Building upon these results, constitutive equations of the HCA model for clay have been proposed. The concept of the constitutive model is based on the HCA model for sand by Niemunis et al. [55]. The model has then been validated by the simulation of element tests and the back-analysis of a centrifuge test on a monopile in soft clay under cyclic lateral loading. The results of the simulation of the centrifuge test are in good accordance with the measured data regarding the development of pile displacement with the number of applied cycles. The measured bending moment of the pile after \(N=1\) and \(N=90\) cycles could also be captured accurately by the simulation.

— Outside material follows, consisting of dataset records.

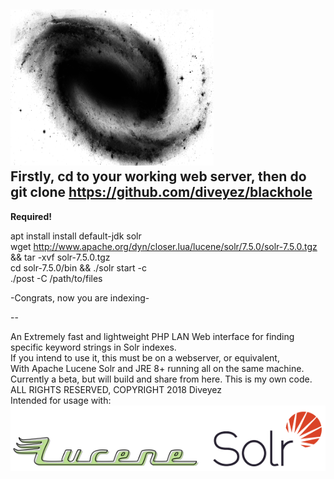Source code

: <img src="images/blackhole.png" height="250" width="325"></img></br>
Firstly, cd to your working web server, then do git clone https://github.com/diveyez/blackhole
--

__Required!__ 

apt install install default-jdk solr </br>
wget http://www.apache.org/dyn/closer.lua/lucene/solr/7.5.0/solr-7.5.0.tgz && tar -xvf solr-7.5.0.tgz </br>
cd solr-7.5.0/bin && ./solr start -c <corename> </br>
./post -C <corename> /path/to/files </br>

-Congrats, now you are indexing-

--

An Extremely fast and lightweight PHP LAN Web interface for finding specific keyword strings in Solr indexes.</br>
If you intend to use it, this must be on a webserver, or equivalent,</br>
With Apache Lucene Solr and JRE 8+ running all on the same machine.</br>
Currently a beta, but will build and share from here. This is my own code.</br>
ALL RIGHTS RESERVED, COPYRIGHT 2018 Diveyez</br>
Intended for usage with:
<a href="lucene.apache.org/solr"><img src="images/solr.png"></img></a>
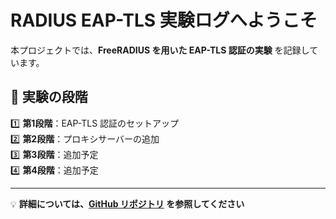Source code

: # RADIUS EAP-TLS 実験ログへようこそ

本プロジェクトでは、**FreeRADIUS を用いた EAP-TLS 認証の実験** を記録しています。

## 📌 実験の段階
1️⃣ **第1段階**：EAP-TLS 認証のセットアップ  
2️⃣ **第2段階**：プロキシサーバーの追加  
3️⃣ **第3段階**：追加予定  
4️⃣ **第4段階**：追加予定  

---
💡 **詳細については、[GitHub リポジトリ](https://github.com/yangxir) を参照してください**
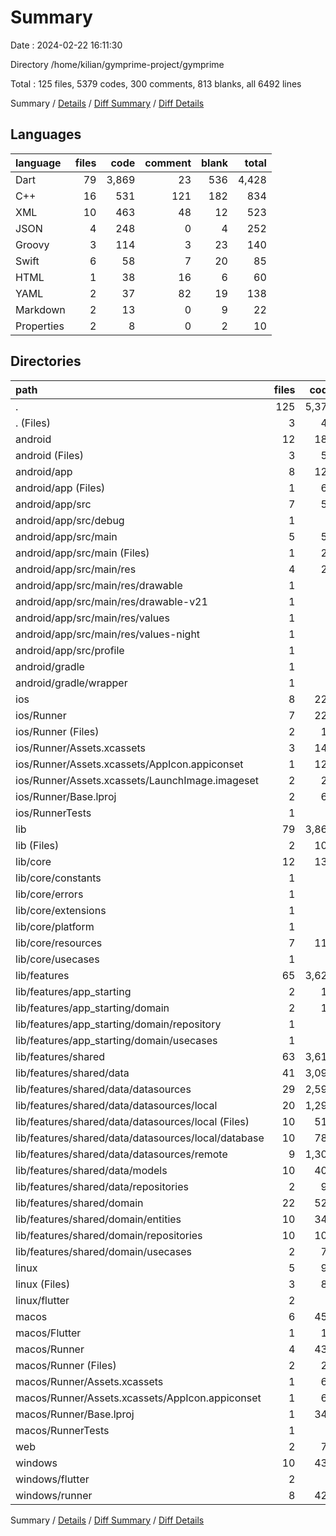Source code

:# Summary

Date : 2024-02-22 16:11:30

Directory /home/kilian/gymprime-project/gymprime

Total : 125 files,  5379 codes, 300 comments, 813 blanks, all 6492 lines

Summary / [Details](details.md) / [Diff Summary](diff.md) / [Diff Details](diff-details.md)

## Languages
| language | files | code | comment | blank | total |
| :--- | ---: | ---: | ---: | ---: | ---: |
| Dart | 79 | 3,869 | 23 | 536 | 4,428 |
| C++ | 16 | 531 | 121 | 182 | 834 |
| XML | 10 | 463 | 48 | 12 | 523 |
| JSON | 4 | 248 | 0 | 4 | 252 |
| Groovy | 3 | 114 | 3 | 23 | 140 |
| Swift | 6 | 58 | 7 | 20 | 85 |
| HTML | 1 | 38 | 16 | 6 | 60 |
| YAML | 2 | 37 | 82 | 19 | 138 |
| Markdown | 2 | 13 | 0 | 9 | 22 |
| Properties | 2 | 8 | 0 | 2 | 10 |

## Directories
| path | files | code | comment | blank | total |
| :--- | ---: | ---: | ---: | ---: | ---: |
| . | 125 | 5,379 | 300 | 813 | 6,492 |
| . (Files) | 3 | 47 | 82 | 26 | 155 |
| android | 12 | 181 | 49 | 34 | 264 |
| android (Files) | 3 | 53 | 0 | 12 | 65 |
| android/app | 8 | 123 | 49 | 21 | 193 |
| android/app (Files) | 1 | 64 | 3 | 12 | 79 |
| android/app/src | 7 | 59 | 46 | 9 | 114 |
| android/app/src/debug | 1 | 3 | 4 | 1 | 8 |
| android/app/src/main | 5 | 53 | 38 | 7 | 98 |
| android/app/src/main (Files) | 1 | 27 | 6 | 1 | 34 |
| android/app/src/main/res | 4 | 26 | 32 | 6 | 64 |
| android/app/src/main/res/drawable | 1 | 4 | 7 | 2 | 13 |
| android/app/src/main/res/drawable-v21 | 1 | 4 | 7 | 2 | 13 |
| android/app/src/main/res/values | 1 | 9 | 9 | 1 | 19 |
| android/app/src/main/res/values-night | 1 | 9 | 9 | 1 | 19 |
| android/app/src/profile | 1 | 3 | 4 | 1 | 8 |
| android/gradle | 1 | 5 | 0 | 1 | 6 |
| android/gradle/wrapper | 1 | 5 | 0 | 1 | 6 |
| ios | 8 | 229 | 4 | 13 | 246 |
| ios/Runner | 7 | 222 | 2 | 9 | 233 |
| ios/Runner (Files) | 2 | 13 | 0 | 3 | 16 |
| ios/Runner/Assets.xcassets | 3 | 148 | 0 | 4 | 152 |
| ios/Runner/Assets.xcassets/AppIcon.appiconset | 1 | 122 | 0 | 1 | 123 |
| ios/Runner/Assets.xcassets/LaunchImage.imageset | 2 | 26 | 0 | 3 | 29 |
| ios/Runner/Base.lproj | 2 | 61 | 2 | 2 | 65 |
| ios/RunnerTests | 1 | 7 | 2 | 4 | 13 |
| lib | 79 | 3,869 | 23 | 536 | 4,428 |
| lib (Files) | 2 | 103 | 6 | 11 | 120 |
| lib/core | 12 | 137 | 2 | 39 | 178 |
| lib/core/constants | 1 | 1 | 1 | 1 | 3 |
| lib/core/errors | 1 | 8 | 0 | 4 | 12 |
| lib/core/extensions | 1 | 6 | 0 | 2 | 8 |
| lib/core/platform | 1 | 3 | 0 | 1 | 4 |
| lib/core/resources | 7 | 115 | 1 | 29 | 145 |
| lib/core/usecases | 1 | 4 | 0 | 2 | 6 |
| lib/features | 65 | 3,629 | 15 | 486 | 4,130 |
| lib/features/app_starting | 2 | 12 | 0 | 5 | 17 |
| lib/features/app_starting/domain | 2 | 12 | 0 | 5 | 17 |
| lib/features/app_starting/domain/repository | 1 | 5 | 0 | 2 | 7 |
| lib/features/app_starting/domain/usecases | 1 | 7 | 0 | 3 | 10 |
| lib/features/shared | 63 | 3,617 | 15 | 481 | 4,113 |
| lib/features/shared/data | 41 | 3,091 | 5 | 384 | 3,480 |
| lib/features/shared/data/datasources | 29 | 2,596 | 1 | 310 | 2,907 |
| lib/features/shared/data/datasources/local | 20 | 1,290 | 1 | 205 | 1,496 |
| lib/features/shared/data/datasources/local (Files) | 10 | 510 | 1 | 106 | 617 |
| lib/features/shared/data/datasources/local/database | 10 | 780 | 0 | 99 | 879 |
| lib/features/shared/data/datasources/remote | 9 | 1,306 | 0 | 105 | 1,411 |
| lib/features/shared/data/models | 10 | 400 | 0 | 60 | 460 |
| lib/features/shared/data/repositories | 2 | 95 | 4 | 14 | 113 |
| lib/features/shared/domain | 22 | 526 | 10 | 97 | 633 |
| lib/features/shared/domain/entities | 10 | 340 | 10 | 51 | 401 |
| lib/features/shared/domain/repositories | 10 | 108 | 0 | 20 | 128 |
| lib/features/shared/domain/usecases | 2 | 78 | 0 | 26 | 104 |
| linux | 5 | 94 | 27 | 38 | 159 |
| linux (Files) | 3 | 86 | 18 | 27 | 131 |
| linux/flutter | 2 | 8 | 9 | 11 | 28 |
| macos | 6 | 450 | 5 | 16 | 471 |
| macos/Flutter | 1 | 12 | 3 | 4 | 19 |
| macos/Runner | 4 | 431 | 0 | 8 | 439 |
| macos/Runner (Files) | 2 | 20 | 0 | 6 | 26 |
| macos/Runner/Assets.xcassets | 1 | 68 | 0 | 1 | 69 |
| macos/Runner/Assets.xcassets/AppIcon.appiconset | 1 | 68 | 0 | 1 | 69 |
| macos/Runner/Base.lproj | 1 | 343 | 0 | 1 | 344 |
| macos/RunnerTests | 1 | 7 | 2 | 4 | 13 |
| web | 2 | 73 | 16 | 7 | 96 |
| windows | 10 | 436 | 94 | 143 | 673 |
| windows/flutter | 2 | 8 | 9 | 11 | 28 |
| windows/runner | 8 | 428 | 85 | 132 | 645 |

Summary / [Details](details.md) / [Diff Summary](diff.md) / [Diff Details](diff-details.md)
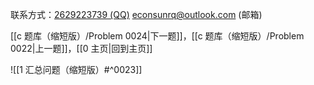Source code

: 联系方式：<a href="https://qm.qq.com/q/iA1sKuakak">2629223739 (QQ)</a> <a href="mailto:econsunrq@outlook.com">econsunrq@outlook.com (邮箱)</a>

[[c 题库（缩短版）/Problem 0024|下一题]]，[[c 题库（缩短版）/Problem 0022|上一题]]，[[0 主页|回到主页]]

![[1 汇总问题（缩短版）#^0023]]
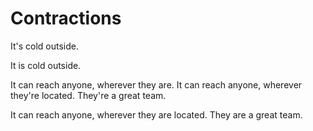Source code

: # Contractions

<!-- are not: aren't -->
  <!-- Should pass -->
  <!-- Should fail -->
<!-- cannot: can't -->
  <!-- Should pass -->
  <!-- Should fail -->
<!-- could not: couldn't -->
  <!-- Should pass -->
  <!-- Should fail -->
<!-- did not: didn't -->
  <!-- Should pass -->
  <!-- Should fail -->
<!-- do not: don't -->
  <!-- Should pass -->
  <!-- Should fail -->
<!-- does not: doesn't -->
  <!-- Should pass -->
  <!-- Should fail -->
<!-- has not: hasn't -->
  <!-- Should pass -->
  <!-- Should fail -->
<!-- have not: haven't -->
  <!-- Should pass -->
  <!-- Should fail -->
<!-- how is: how's -->
  <!-- Should pass -->
  <!-- Should fail -->
<!-- is not: isn't -->
  <!-- Should pass -->
  <!-- Should fail -->
<!-- it is: it's -->
  <!-- Should pass -->
  It's cold outside.
  <!-- Should fail -->
  It is cold outside.
<!-- should not: shouldn't -->
  <!-- Should pass -->
  <!-- Should fail -->
<!-- that is: that's -->
  <!-- Should pass -->
  <!-- Should fail -->
<!-- they are: they're -->
  <!-- Should pass -->
  It can reach anyone, wherever they are.
  It can reach anyone, wherever they're located.
  They're a great team.
  <!-- Should fail -->
  It can reach anyone, wherever they are located.
  They are a great team.
<!-- was not: wasn't -->
  <!-- Should pass -->
  <!-- Should fail -->
<!-- we are: we're -->
  <!-- Should pass -->
  <!-- Should fail -->
<!-- we have: we've -->
  <!-- Should pass -->
  <!-- Should fail -->
<!-- were not: weren't -->
  <!-- Should pass -->
  <!-- Should fail -->
<!-- what is: what's -->
  <!-- Should pass -->
  <!-- Should fail -->
<!-- when is: when's -->
  <!-- Should pass -->
  <!-- Should fail -->
<!-- where is: where's -->
  <!-- Should pass -->
  <!-- Should fail -->
<!-- will not: won't -->
  <!-- Should pass -->
  <!-- Should fail -->
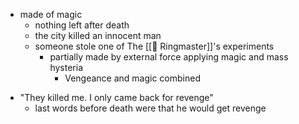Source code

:
+ made of magic
	* nothing left after death
	* the city killed an innocent man
	* someone stole one of The [[🦇 Ringmaster]]'s experiments
		* partially made by external force applying magic and mass hysteria
			* Vengeance and magic combined
* "They killed me. I only came back for revenge"
	* last words before death were that he would get revenge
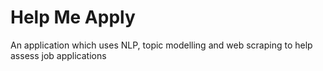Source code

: # Help Me Apply

An application which uses NLP, topic modelling and web scraping to help assess job applications
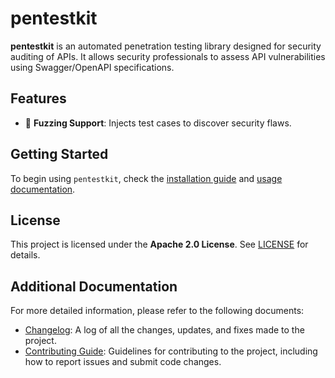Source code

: # pentestkit

**pentestkit** is an automated penetration testing library designed for security auditing of APIs. It allows security professionals to assess API vulnerabilities using Swagger/OpenAPI specifications.

## Features
- 🔄 **Fuzzing Support**: Injects test cases to discover security flaws.

## Getting Started
To begin using `pentestkit`, check the [installation guide](docs/INSTALL.md) and [usage documentation](docs/USAGE.md).

## License
This project is licensed under the **Apache 2.0 License**. See [LICENSE](LICENSE) for details.

## Additional Documentation
For more detailed information, please refer to the following documents:
- [Changelog](docs/CHANGELOG.md): A log of all the changes, updates, and fixes made to the project.
- [Contributing Guide](docs/CONTRIBUTING.md): Guidelines for contributing to the project, including how to report issues and submit code changes.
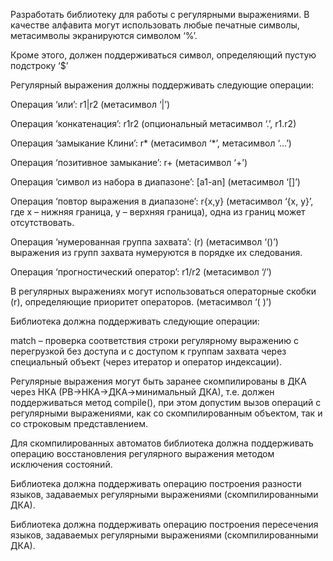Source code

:Разработать библиотеку для работы с регулярными выражениями. В качестве алфавита могут использовать любые печатные символы, метасимволы экранируются символом ‘%’.

Кроме этого, должен поддерживаться символ, определяющий пустую подстроку ‘$’

Регулярный выражения должны поддерживать следующие операции:

Операция ‘или’: r1|r2 (метасимвол ‘|’)

Операция ‘конкатенация’: r1r2 (опциональный метасимвол ‘.’, r1.r2)

Операция ‘замыкание Клини’: r* (метасимвол ‘*’, метасимвол ‘…’)

Операция ‘позитивное замыкание’: r+ (метасимвол ‘+’)

Операция ‘символ из набора в диапазоне’: [a1-an] (метасимвол ‘[]’)

Операция ‘повтор выражения в диапазоне’: r{x,y} (метасимвол ‘{х, y}’, где x – нижняя граница, y – верхняя граница), одна из границ может отсутствовать.

Операция ‘нумерованная группа захвата’: (r) (метасимвол ‘()’) выражения из групп захвата нумеруются в порядке их следования.

Операция ‘прогностический оператор’: r1/r2 (метасимвол ‘/’)

В регулярных выражениях могут использоваться операторные скобки (r), определяющие приоритет операторов. (метасимвол ‘( )’)

Библиотека должна поддерживать следующие операции:

match – проверка соответствия строки регулярному выражению с перегрузкой без доступа и с доступом к группам захвата через специальный объект (через итератор и оператор индексации).

Регулярные выражения могут быть заранее скомпилированы в ДКА через НКА (РВ->НКА->ДКА->минимальный ДКА), т.е. должен поддерживаться метод compile(), при этом допустим вызов операций с регулярными выражениями, как со скомпилированным объектом, так и со строковым представлением.

Для скомпилированных автоматов библиотека должна поддерживать операцию восстановления регулярного выражения методом исключения состояний.

Библиотека должна поддерживать операцию построения разности языков, задаваемых регулярными выражениями (скомпилированными ДКА).

Библиотека должна поддерживать операцию построения пересечения языков, задаваемых регулярными выражениями (скомпилированными ДКА).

Future work will focus on the further development and validation of the constitutive equations for clays with higher plasticity. An influence of the loading frequency on the accumulation rate is expected in this case. In addition, other relations for the overconsolidation ratio as for example the equivalent time line model proposed by [38] could be adopted. In future work it will be investigated whether the incorporation of this concept can cover both the overconsolidation effects as well as the frequency dependence of plastic fine-grained soils. The concept of [38] can even be generalized for three-dimensional stress states considering the formulation developed in e.g. [73] and cover the influence of the stress ratio as well. Thus, the factor \(f_\eta\) could maybe be omitted. Since the proposed model was developed on the basis of tests on reconstituted samples only, it is intended to study the accumulation behaviour of undisturbed natural samples in future work, where effects of destructuring have to be additionally considered.

The proposed model can also be used for a parametric study on monopile foundations in clay similar to the study considering sandy soil [68] and up to 1 million load cycles. In addition, the influence of the installation of the pile prior to the cyclic lateral loading should be studied. Investigations considering sand showed that the installation induced changes in the soil state influence the pile response to cyclic lateral loading considerably [64]. So far, it is not clear how large the installation (method) influences the pile response to subsequent loading in cohesive soils.